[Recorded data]
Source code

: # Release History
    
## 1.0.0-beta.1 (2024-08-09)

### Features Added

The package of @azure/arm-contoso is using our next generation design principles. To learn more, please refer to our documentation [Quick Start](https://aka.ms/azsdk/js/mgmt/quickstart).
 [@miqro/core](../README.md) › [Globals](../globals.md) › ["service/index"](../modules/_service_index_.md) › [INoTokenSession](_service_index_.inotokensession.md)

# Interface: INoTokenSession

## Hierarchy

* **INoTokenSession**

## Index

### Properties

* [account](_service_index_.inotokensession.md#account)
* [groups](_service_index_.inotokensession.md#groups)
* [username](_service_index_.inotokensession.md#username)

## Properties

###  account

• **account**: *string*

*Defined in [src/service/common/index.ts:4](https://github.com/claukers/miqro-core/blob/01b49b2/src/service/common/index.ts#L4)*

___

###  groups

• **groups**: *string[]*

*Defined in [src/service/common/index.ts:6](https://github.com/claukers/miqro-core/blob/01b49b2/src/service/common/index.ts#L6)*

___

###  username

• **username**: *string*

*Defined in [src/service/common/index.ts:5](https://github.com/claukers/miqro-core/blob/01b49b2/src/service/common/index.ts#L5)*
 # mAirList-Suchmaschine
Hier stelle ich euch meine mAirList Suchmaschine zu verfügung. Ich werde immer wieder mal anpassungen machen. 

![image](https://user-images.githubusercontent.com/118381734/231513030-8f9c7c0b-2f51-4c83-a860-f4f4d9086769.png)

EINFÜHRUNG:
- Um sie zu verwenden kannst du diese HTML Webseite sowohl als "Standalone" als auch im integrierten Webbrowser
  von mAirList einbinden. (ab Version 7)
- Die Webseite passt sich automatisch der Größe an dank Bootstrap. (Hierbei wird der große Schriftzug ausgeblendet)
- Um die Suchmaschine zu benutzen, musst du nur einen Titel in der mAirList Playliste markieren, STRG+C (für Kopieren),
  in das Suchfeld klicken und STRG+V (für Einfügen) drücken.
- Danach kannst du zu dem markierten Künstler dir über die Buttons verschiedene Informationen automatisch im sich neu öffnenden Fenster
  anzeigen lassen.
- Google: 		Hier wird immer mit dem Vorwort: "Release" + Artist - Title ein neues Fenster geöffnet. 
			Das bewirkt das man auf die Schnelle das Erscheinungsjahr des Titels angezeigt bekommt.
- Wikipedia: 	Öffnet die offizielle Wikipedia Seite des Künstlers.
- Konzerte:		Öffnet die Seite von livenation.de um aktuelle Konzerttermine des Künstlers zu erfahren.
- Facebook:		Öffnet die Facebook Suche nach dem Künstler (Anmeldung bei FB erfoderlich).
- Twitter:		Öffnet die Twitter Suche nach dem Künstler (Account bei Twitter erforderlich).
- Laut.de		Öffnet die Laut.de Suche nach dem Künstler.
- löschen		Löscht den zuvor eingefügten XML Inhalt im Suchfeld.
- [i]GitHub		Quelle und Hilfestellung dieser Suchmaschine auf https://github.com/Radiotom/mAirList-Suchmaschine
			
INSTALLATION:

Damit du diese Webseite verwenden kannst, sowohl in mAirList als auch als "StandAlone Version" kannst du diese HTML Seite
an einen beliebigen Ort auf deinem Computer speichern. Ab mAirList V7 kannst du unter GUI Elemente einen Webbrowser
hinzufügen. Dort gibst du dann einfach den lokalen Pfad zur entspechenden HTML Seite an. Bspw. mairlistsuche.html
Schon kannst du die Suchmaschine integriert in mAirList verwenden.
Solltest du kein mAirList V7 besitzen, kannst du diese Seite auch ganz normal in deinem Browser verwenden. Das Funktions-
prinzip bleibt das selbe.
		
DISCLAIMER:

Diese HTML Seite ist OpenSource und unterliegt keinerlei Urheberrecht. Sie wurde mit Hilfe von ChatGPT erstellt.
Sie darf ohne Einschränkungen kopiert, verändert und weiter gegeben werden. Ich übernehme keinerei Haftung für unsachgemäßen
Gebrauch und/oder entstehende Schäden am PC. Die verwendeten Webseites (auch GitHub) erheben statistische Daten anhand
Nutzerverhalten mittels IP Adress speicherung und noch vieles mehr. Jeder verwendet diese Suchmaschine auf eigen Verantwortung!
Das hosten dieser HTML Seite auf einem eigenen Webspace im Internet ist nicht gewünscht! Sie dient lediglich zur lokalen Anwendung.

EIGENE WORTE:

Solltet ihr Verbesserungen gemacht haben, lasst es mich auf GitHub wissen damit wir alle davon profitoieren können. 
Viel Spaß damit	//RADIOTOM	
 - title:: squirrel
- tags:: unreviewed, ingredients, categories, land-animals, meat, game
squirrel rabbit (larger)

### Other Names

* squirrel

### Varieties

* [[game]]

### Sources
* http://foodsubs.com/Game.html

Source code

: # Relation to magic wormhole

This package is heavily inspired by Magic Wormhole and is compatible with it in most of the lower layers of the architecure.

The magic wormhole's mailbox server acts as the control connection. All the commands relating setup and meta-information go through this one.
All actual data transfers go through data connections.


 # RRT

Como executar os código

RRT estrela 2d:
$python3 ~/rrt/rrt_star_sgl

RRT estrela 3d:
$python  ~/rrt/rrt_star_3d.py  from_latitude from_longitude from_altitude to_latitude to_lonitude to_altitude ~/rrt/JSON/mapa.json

# [Your objective]
Check the lines above and copy each one that includes "deinem".

# [Solution to the problem]
an einen beliebigen Ort auf deinem Computer speichern. Ab mAirList V7 kannst du unter GUI Elemente einen Webbrowser
Solltest du kein mAirList V7 besitzen, kannst du diese Seite auch ganz normal in deinem Browser verwenden. Das Funktions-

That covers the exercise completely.